Let’s take a quick look at this and see how you may encourage and track friendly competition amongst members.
Employee Staff Engagement
The power of a gamification program for employee management may be seen in many ways. For some, the mere fact of having a unified and consistent platform for organizing employee training, recognition, and incentives is huge.
But for others, a solid platform should make every day business practices exciting for your employees. Remember the psychology of reward. Many people find it difficult to connect their daily performance (for example, the number of donor courtesy calls made) with the long-term goals of the individual and company.
By incentivizing daily work ethic, gamification software has been shown to boost employee productivity, retention, and morale. One argument against gamification for employees is that it is not scalable, that over time the rewards must increase in order to keep people engaged.

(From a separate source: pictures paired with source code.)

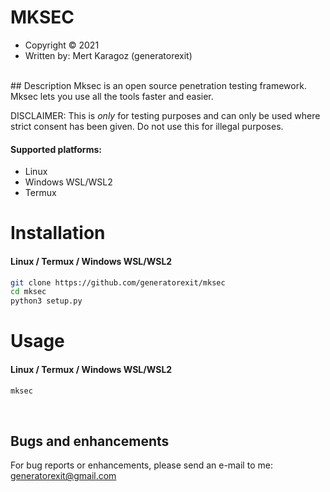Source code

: # MKSEC
* Copyright :copyright: 2021
* Written by: Mert Karagoz (generatorexit)
<br/>
## Description
Mksec is an open source penetration testing framework. Mksec lets you use all the tools faster and easier.

DISCLAIMER: This is *only* for testing purposes and can only be used where strict consent has been given. Do not use this for illegal purposes.

#### Supported platforms:
* Linux
* Windows WSL/WSL2
* Termux

# Installation

#### Linux / Termux / Windows WSL/WSL2
```bash
git clone https://github.com/generatorexit/mksec
cd mksec
python3 setup.py
```

# Usage

#### Linux / Termux / Windows WSL/WSL2
```bash
mksec
```

<br/>

## Bugs and enhancements
For bug reports or enhancements, please send an e-mail to me: generatorexit@gmail.com
<br/>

However, this argument takes a narrow view of “reward.” For example, gamification can also engage employees through challenge. These challenges don’t necessarily need to be competitive among employees. Rather, gamification can stimulate the intrinsic motivation of employees to set and reach personal goals.

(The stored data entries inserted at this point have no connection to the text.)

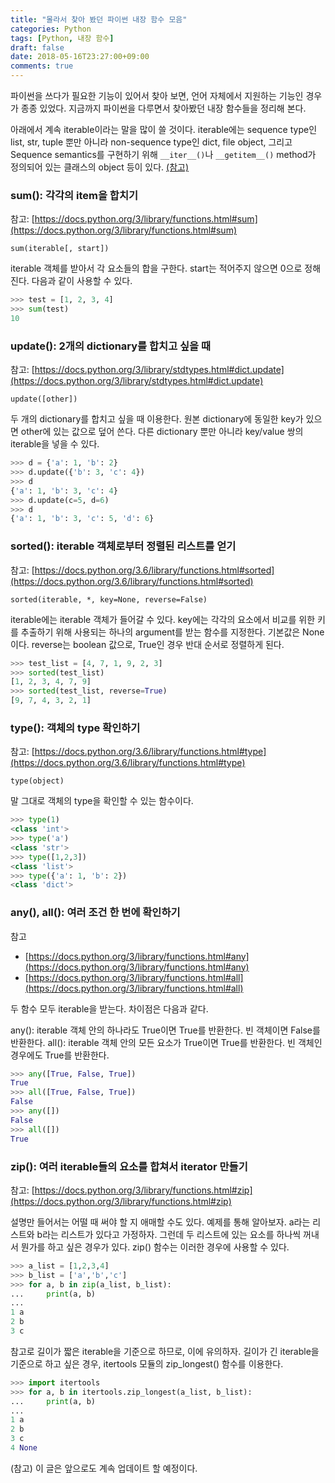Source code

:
 ```yaml
---
title: "몰라서 찾아 봤던 파이썬 내장 함수 모음"
categories: Python
tags: [Python, 내장 함수]
draft: false
date: 2018-05-16T23:27:00+09:00
comments: true
---
```


파이썬을 쓰다가 필요한 기능이 있어서 찾아 보면, 언어 자체에서 지원하는 기능인 경우가 종종 있었다. 지금까지 파이썬을 다루면서 찾아봤던 내장 함수들을 정리해 본다.

아래에서 계속 iterable이라는 말을 많이 쓸 것이다. iterable에는 sequence type인 list, str, tuple 뿐만 아니라 non-sequence type인 dict, file object, 그리고 Sequence semantics를 구현하기 위해 `__iter__()`나 `__getitem__()` method가 정의되어 있는 클래스의 object 등이 있다. [(참고)](https://docs.python.org/3/glossary.html)

### sum(): 각각의 item을 합치기

참고: [https://docs.python.org/3/library/functions.html#sum](https://docs.python.org/3/library/functions.html#sum)

```
sum(iterable[, start])
```

iterable 객체를 받아서 각 요소들의 합을 구한다. start는 적어주지 않으면 0으로 정해진다. 다음과 같이 사용할 수 있다.

```python
>>> test = [1, 2, 3, 4]
>>> sum(test)
10
```

### update(): 2개의 dictionary를 합치고 싶을 때

참고: [https://docs.python.org/3/library/stdtypes.html#dict.update](https://docs.python.org/3/library/stdtypes.html#dict.update)

```
update([other])
```

두 개의 dictionary를 합치고 싶을 때 이용한다. 원본 dictionary에 동일한 key가 있으면 other에 있는 값으로 덮어 쓴다. 다른 dictionary 뿐만 아니라 key/value 쌍의 iterable을 넣을 수 있다. 

```python
>>> d = {'a': 1, 'b': 2}
>>> d.update({'b': 3, 'c': 4})
>>> d
{'a': 1, 'b': 3, 'c': 4}
>>> d.update(c=5, d=6)
>>> d
{'a': 1, 'b': 3, 'c': 5, 'd': 6}
```

### sorted(): iterable 객체로부터 정렬된 리스트를 얻기

참고: [https://docs.python.org/3.6/library/functions.html#sorted](https://docs.python.org/3.6/library/functions.html#sorted)

```
sorted(iterable, *, key=None, reverse=False)
```

iterable에는 iterable 객체가 들어갈 수 있다. key에는 각각의 요소에서 비교를 위한 키를 추출하기 위해 사용되는 하나의 argument를 받는 함수를 지정한다. 기본값은 None이다. reverse는 boolean 값으로, True인 경우 반대 순서로 정렬하게 된다. 

```python
>>> test_list = [4, 7, 1, 9, 2, 3]
>>> sorted(test_list)
[1, 2, 3, 4, 7, 9]
>>> sorted(test_list, reverse=True)
[9, 7, 4, 3, 2, 1]
```

### type(): 객체의 type 확인하기

참고: [https://docs.python.org/3.6/library/functions.html#type](https://docs.python.org/3.6/library/functions.html#type)

```
type(object)
```

말 그대로 객체의 type을 확인할 수 있는 함수이다. 

```python
>>> type(1)
<class 'int'>
>>> type('a')
<class 'str'>
>>> type([1,2,3])
<class 'list'>
>>> type({'a': 1, 'b': 2})
<class 'dict'>
```

### any(), all(): 여러 조건 한 번에 확인하기

참고
* [https://docs.python.org/3/library/functions.html#any](https://docs.python.org/3/library/functions.html#any)
* [https://docs.python.org/3/library/functions.html#all](https://docs.python.org/3/library/functions.html#all)

두 함수 모두 iterable을 받는다. 차이점은 다음과 같다.

any(): iterable 객체 안의 하나라도 True이면 True를 반환한다. 빈 객체이면 False를 반환한다.
all(): iterable 객체 안의 모든 요소가 True이면 True를 반환한다. 빈 객체인 경우에도 True를 반환한다.

```python
>>> any([True, False, True])
True
>>> all([True, False, True])
False
>>> any([])
False
>>> all([])
True
```

### zip(): 여러 iterable들의 요소를 합쳐서 iterator 만들기

참고: [https://docs.python.org/3/library/functions.html#zip](https://docs.python.org/3/library/functions.html#zip)

설명만 들어서는 어떨 때 써야 할 지 애매할 수도 있다. 예제를 통해 알아보자.
a라는 리스트와 b라는 리스트가 있다고 가정하자. 그런데 두 리스트에 있는 요소를 하나씩 꺼내서 뭔가를 하고 싶은 경우가 있다. zip() 함수는 이러한 경우에 사용할 수 있다.

```python
>>> a_list = [1,2,3,4]
>>> b_list = ['a','b','c']
>>> for a, b in zip(a_list, b_list):
...     print(a, b)
...
1 a
2 b
3 c
```

참고로 길이가 짧은 iterable을 기준으로 하므로, 이에 유의하자. 길이가 긴 iterable을 기준으로 하고 싶은 경우, itertools 모듈의 zip_longest() 함수를 이용한다.

```python
>>> import itertools
>>> for a, b in itertools.zip_longest(a_list, b_list):
...     print(a, b)
...
1 a
2 b
3 c
4 None
```

(참고) 이 글은 앞으로도 계속 업데이트 할 예정이다.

Quick example of ideas a Social Intranet:
- Boost innovation by rewarding the best ideas.
- On-board staff faster with motivated learning.
- Encourage increased interaction and productivity.
Gamification for Member and Donor Engagement
For most, gaming theory for customers is often compared to credit card reward points. However, this analogy diminishes all gamification can do for your nonprofit. For example, Gamification SaaS principles infused into a software tool like a community software tool can potentially:
- Generate important member profile data
- Build credible and reliable authority in your member community
- Crowdsource problem solving
- Educate members, donors, customers on the best authority or speaker
- Ensure continued relevance of your communities content
- Increase participation & engagement
Gamification Promotes Participation
Participation is a significant advantage for many associations. And, the tracking of participation is the root of all engagement scoring. Further, with applications like community software you may also leverage daily digests and notifications features to keep members on track.
While on the surface, badges seem like nothing more than prizes. In some regards, many may view them just as a way to “toot” your own horn so to speak. But, it’s more valuable than that for sure. Badges “humanize” the online persona of a member or donor. Certainly, it brings to attention participation as well. But, digging a little deeper it quickly promotes trust of the person and authority.
For example, would you rather ask a CAE or Non-CAE about the CAE Exam experience? Badges are important in providing depth to the understanding of the person. And, they allow others like them to become more connected. This is a fundamental point about how this principal helps engagement.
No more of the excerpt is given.